Emotional Disconnect During Customer Onboarding

Theres one major reason your Customer Onboarding sucks and it is something you can easily fix with little to no engineering or overhead.

Fix the Emotional Disconnect that happens during Customer Onboarding.

You see, Sales and Marketing create connections with prospects on an emotional level by focusing on the customer’s goals rather than on their product or service.

We tell prospects, “If you do business with us, you will become a better version of yourself.”

Prospects become customers because they emotionally buy into what this product or service is going to do for them.

Even in B2B, customers buy emotionally and back that up with facts and data.

Don’t lose sight of this.

Oh wait… that’s the problem with your Onboarding… you DID lose sight of this.

Your Onboarding, for lack of a better word, sucks (takes too long, fails to set customers to get value from their relationship with you over the long-term, etc. ) because you failed to maintain the emotional connection between the customer and their goal.

Prospects buy emotionally – and Sales builds and uses that emotional connection to move the prospect through the sales process to become a customer – and as soon as they become a customer, all of this emotional stuff goes away and you move directly into functional or technical onboarding, ignoring everything that got the customer to this point!

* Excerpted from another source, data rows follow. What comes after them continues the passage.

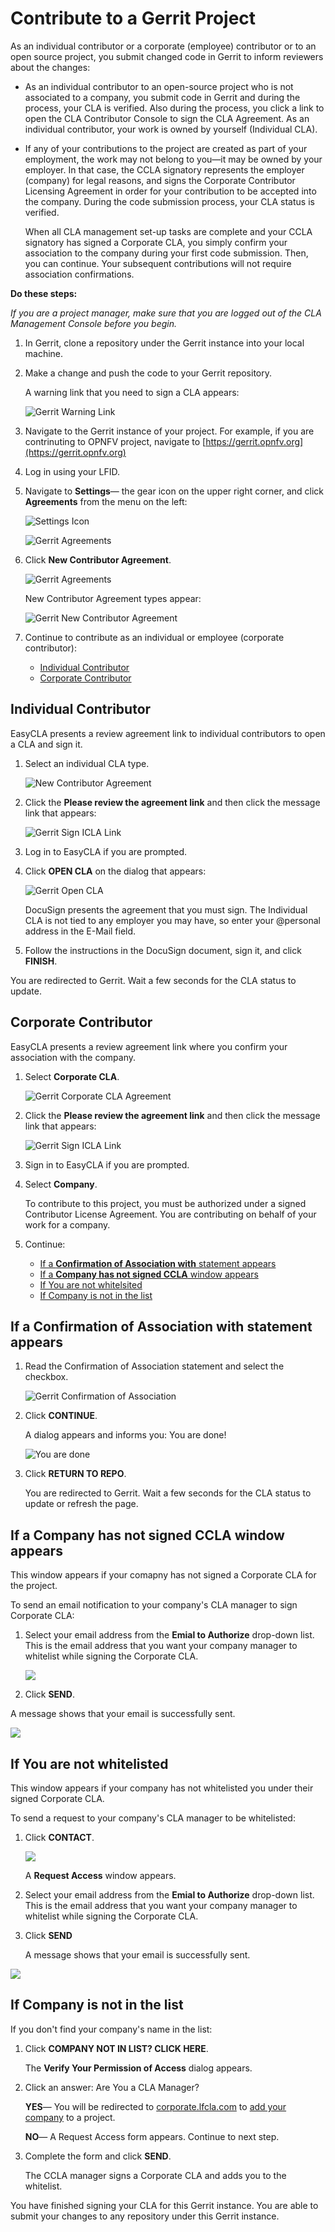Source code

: # Contribute to a Gerrit Project

As an individual contributor or a corporate \(employee\) contributor or to an open source project, you submit changed code in Gerrit to inform reviewers about the changes:

* As an individual contributor to an open-source project who is not associated to a company, you submit code in Gerrit and during the process, your CLA is verified. Also during the process, you click a link to open the CLA Contributor Console to sign the CLA Agreement. As an individual contributor, your work is owned by yourself \(Individual CLA\).
* If any of your contributions to the project are created as part of your employment, the work may not belong to you—it may be owned by your employer. In that case, the CCLA signatory represents the employer \(company\) for legal reasons, and signs the Corporate Contributor Licensing Agreement in order for your contribution to be accepted into the company. During the code submission process, your CLA status is verified.

  When all CLA management set-up tasks are complete and your CCLA signatory has signed a Corporate CLA, you simply confirm your association to the company during your first code submission. Then, you can continue. Your subsequent contributions will not require association confirmations.

**Do these steps:**

_If you are a project manager, make sure that you are logged out of the CLA Management Console before you begin._

1. In Gerrit, clone a repository under the Gerrit instance into your local machine.
2. Make a change and push the code to your Gerrit repository.

   A warning link that you need to sign a CLA appears:

   ![Gerrit Warning Link](../.gitbook/assets/cla-gerrit-sign-a-cla.png)

3. Navigate to the Gerrit instance of your project. For example, if you are contrinuting to OPNFV project, navigate to [https://gerrit.opnfv.org](https://gerrit.opnfv.org)
4. Log in using your LFID.
5. Navigate to **Settings**— the gear icon on the upper right corner, and click **Agreements** from the menu on the left:

   ![Settings Icon](/.gitbook/assets/settings-icon.png)
   
   ![Gerrit Agreements](/.gitbook/assets/agreements.png)

6. Click **New Contributor Agreement**.

   ![Gerrit Agreements](/.gitbook/assets/agreement-link.png)

   New Contributor Agreement types appear:

   ![Gerrit New Contributor Agreement](/.gitbook/assets/new-contributor-agreement.png)

7. Continue to contribute as an individual or employee \(corporate contributor\):
   * [Individual Contributor](contribute-to-a-gerrit-project.md#individual-contributor)
   * [Corporate Contributor](contribute-to-a-gerrit-project.md#corporate-contributor)

## Individual Contributor

EasyCLA presents a review agreement link to individual contributors to open a CLA and sign it.

1. Select an individual CLA type.

   ![New Contributor Agreement](../.gitbook/assets/cla-gerrit-icla-type.png)

2. Click the **Please review the agreement link** and then click the message link that appears:

   ![Gerrit Sign ICLA Link](../.gitbook/assets/cla-gerrit-icla-proceed-to-sign-cla.png)

3. Log in to EasyCLA if you are prompted.
4. Click **OPEN CLA** on the dialog that appears:

   ![Gerrit Open CLA](../.gitbook/assets/cla-gerrit-individual-cla-open-cla.png)

   DocuSign presents the agreement that you must sign. The Individual CLA is not tied to any employer you may have, so enter your @personal address in the E-Mail field.

5. Follow the instructions in the DocuSign document, sign it, and click **FINISH**.

You are redirected to Gerrit. Wait a few seconds for the CLA status to update.

## Corporate Contributor

EasyCLA presents a review agreement link where you confirm your association with the company.

1. Select **Corporate CLA**.

   ![Gerrit Corporate CLA Agreement](/.gitbook/assets/corporate-cla.png)

2. Click the **Please review the agreement link** and then click the message link that appears:

   ![Gerrit Sign ICLA Link](../.gitbook/assets/cla-gerrit-icla-proceed-to-sign-cla.png)
   
3. Sign in to EasyCLA if you are prompted.
   
4. Select **Company**.

   To contribute to this project, you must be authorized under a signed Contributor License Agreement. You are contributing on behalf of your work for a company.


5. Continue:

   * [If a **Confirmation of Association with** statement appears](contribute-to-a-gerrit-project.md#if-a-confirmation-of-association-with-statement-appears)
   * [If a **Company has not signed CCLA** window appears](contribute-to-a-gerrit-project.md#if-a-company-has-not-sigend-CCLA-window-appears)
   * [If You are not whitelsited](contribute-to-a-gerrit-project.md#if-you-are-not-whitelisted)
   * [If Company is not in the list](contribute-to-a-gerrit-project.md#if-company-is-not-in-the-list)
   
  
## If a **Confirmation of Association with** statement appears

1. Read the Confirmation of Association statement and select the checkbox.

   ![Gerrit Confirmation of Association](../.gitbook/assets/cla-gerrit-confirmation-of-association.png)

2. Click **CONTINUE**.

   A dialog appears and informs you: You are done!
   
   ![You are done](../.gitbook/assets/cla-github-you-are-done%20%281%29.png)

3. Click **RETURN TO REPO**.

   You are redirected to Gerrit. Wait a few seconds for the CLA status to update or refresh the page.
   
## If a **Company has not signed CCLA** window appears

This window appears if your comapny has not signed a Corporate CLA for the project.

To send an email notification to your company's CLA manager to sign Corporate CLA:

1. Select your email address from the **Emial to Authorize** drop-down list. This is the email address that you want your company manager to whitelist while signing the Corporate CLA.

   ![](/.gitbook/assets/company-not-signed-ccla.png)

2. Click **SEND**.

  A message shows that your email is successfully sent.
  
  ![](/.gitbook/assets/email-to-whitelist.png)

## If You are not whitelisted

This window appears if your company has not whitelisted you under their signed Corporate CLA.

To send a request to your company's CLA manager to be whitelisted:

1. Click **CONTACT**.

   ![](/.gitbook/assets/request-to-be-whitelisted.png)

    A **Request Access** window appears.
  
2. Select your email address from the **Emial to Authorize** drop-down list. This is the email address that you want your company manager to whitelist while signing the Corporate CLA.

3. Click **SEND**

   A message shows that your email is successfully sent.
  
  ![](/.gitbook/assets/email-to-whitelist.png)

## If Company is not in the list

If you don't find your company's name in the list:

1. Click **COMPANY NOT IN LIST? CLICK HERE**.

   The **Verify Your Permission of Access** dialog appears.
  
2. Click an answer: Are You a CLA Manager?

   **YES**— You will be redirected to [corporate.lfcla.com](https://corporate.lfcla.com/#/companies) to [add your company](../ccla-managers-and-ccla-signatories/add-a-company-to-a-project.md) to a project.
   
   **NO**— A Request Access form appears. Continue to next step.
   
3. Complete the form and click **SEND**.

   The CCLA manager signs a Corporate CLA and adds you to the whitelist.

You have finished signing your CLA for this Gerrit instance. You are able to submit your changes to any repository under this Gerrit instance.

If you want your customers to actually go through your onboarding process in a way that sets them up for future success (and expansion!), your focus cannot simply be on getting them to use your product or consume your service.

Instead, your focus should be on setting them up to – and guiding them along the way as they – achieve their goals, so that the emotional connection remains intact.

Create an emotional connection between them and their goal with your product or service as the catalyst and you’ll get them to do what they need to do to get value from their relationship with you.

Of course, the onboarding process necessarily requires new customers to take certain functional or technical actions, obviously, but these must be positioned in a way that aligns emotionally with why they bought if you want a higher percentage of customers to do the things they need to do in a timely manner to get value from this new business relationship.

If you simply take over from the salesperson and jump right in to dry, unemotional functional or technical onboarding, you get customers ghosting you, losing interest, making excuses, etc.

You know exactly what I’m talking about.